Task instructions —
Please return the listing exactly, line for line.

Material supplied —

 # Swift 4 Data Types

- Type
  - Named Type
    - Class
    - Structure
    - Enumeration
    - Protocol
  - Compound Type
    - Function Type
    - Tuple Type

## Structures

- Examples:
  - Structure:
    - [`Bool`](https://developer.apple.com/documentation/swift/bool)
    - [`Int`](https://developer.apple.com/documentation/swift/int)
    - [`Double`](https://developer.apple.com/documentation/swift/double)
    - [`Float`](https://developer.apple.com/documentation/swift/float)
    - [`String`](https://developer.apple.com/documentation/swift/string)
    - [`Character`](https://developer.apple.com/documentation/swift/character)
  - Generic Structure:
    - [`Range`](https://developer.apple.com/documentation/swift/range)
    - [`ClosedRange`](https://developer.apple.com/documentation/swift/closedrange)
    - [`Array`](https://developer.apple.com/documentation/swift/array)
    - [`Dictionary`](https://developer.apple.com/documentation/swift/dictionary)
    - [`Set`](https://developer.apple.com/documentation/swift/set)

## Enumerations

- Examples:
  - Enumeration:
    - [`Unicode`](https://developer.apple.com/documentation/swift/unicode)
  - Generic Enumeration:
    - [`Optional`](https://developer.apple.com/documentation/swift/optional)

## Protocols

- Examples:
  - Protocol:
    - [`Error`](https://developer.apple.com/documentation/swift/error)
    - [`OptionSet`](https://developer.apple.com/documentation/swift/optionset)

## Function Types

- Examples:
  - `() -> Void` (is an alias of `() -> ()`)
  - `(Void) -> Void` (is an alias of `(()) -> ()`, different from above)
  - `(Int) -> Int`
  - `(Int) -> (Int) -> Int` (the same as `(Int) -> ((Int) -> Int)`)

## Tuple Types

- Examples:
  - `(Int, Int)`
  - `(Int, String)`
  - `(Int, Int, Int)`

Exercise solution —
 # Swift 4 Data Types

- Type
  - Named Type
    - Class
    - Structure
    - Enumeration
    - Protocol
  - Compound Type
    - Function Type
    - Tuple Type

## Structures

- Examples:
  - Structure:
    - [`Bool`](https://developer.apple.com/documentation/swift/bool)
    - [`Int`](https://developer.apple.com/documentation/swift/int)
    - [`Double`](https://developer.apple.com/documentation/swift/double)
    - [`Float`](https://developer.apple.com/documentation/swift/float)
    - [`String`](https://developer.apple.com/documentation/swift/string)
    - [`Character`](https://developer.apple.com/documentation/swift/character)
  - Generic Structure:
    - [`Range`](https://developer.apple.com/documentation/swift/range)
    - [`ClosedRange`](https://developer.apple.com/documentation/swift/closedrange)
    - [`Array`](https://developer.apple.com/documentation/swift/array)
    - [`Dictionary`](https://developer.apple.com/documentation/swift/dictionary)
    - [`Set`](https://developer.apple.com/documentation/swift/set)

## Enumerations

- Examples:
  - Enumeration:
    - [`Unicode`](https://developer.apple.com/documentation/swift/unicode)
  - Generic Enumeration:
    - [`Optional`](https://developer.apple.com/documentation/swift/optional)

## Protocols

- Examples:
  - Protocol:
    - [`Error`](https://developer.apple.com/documentation/swift/error)
    - [`OptionSet`](https://developer.apple.com/documentation/swift/optionset)

## Function Types

- Examples:
  - `() -> Void` (is an alias of `() -> ()`)
  - `(Void) -> Void` (is an alias of `(()) -> ()`, different from above)
  - `(Int) -> Int`
  - `(Int) -> (Int) -> Int` (the same as `(Int) -> ((Int) -> Int)`)

## Tuple Types

- Examples:
  - `(Int, Int)`
  - `(Int, String)`
  - `(Int, Int, Int)`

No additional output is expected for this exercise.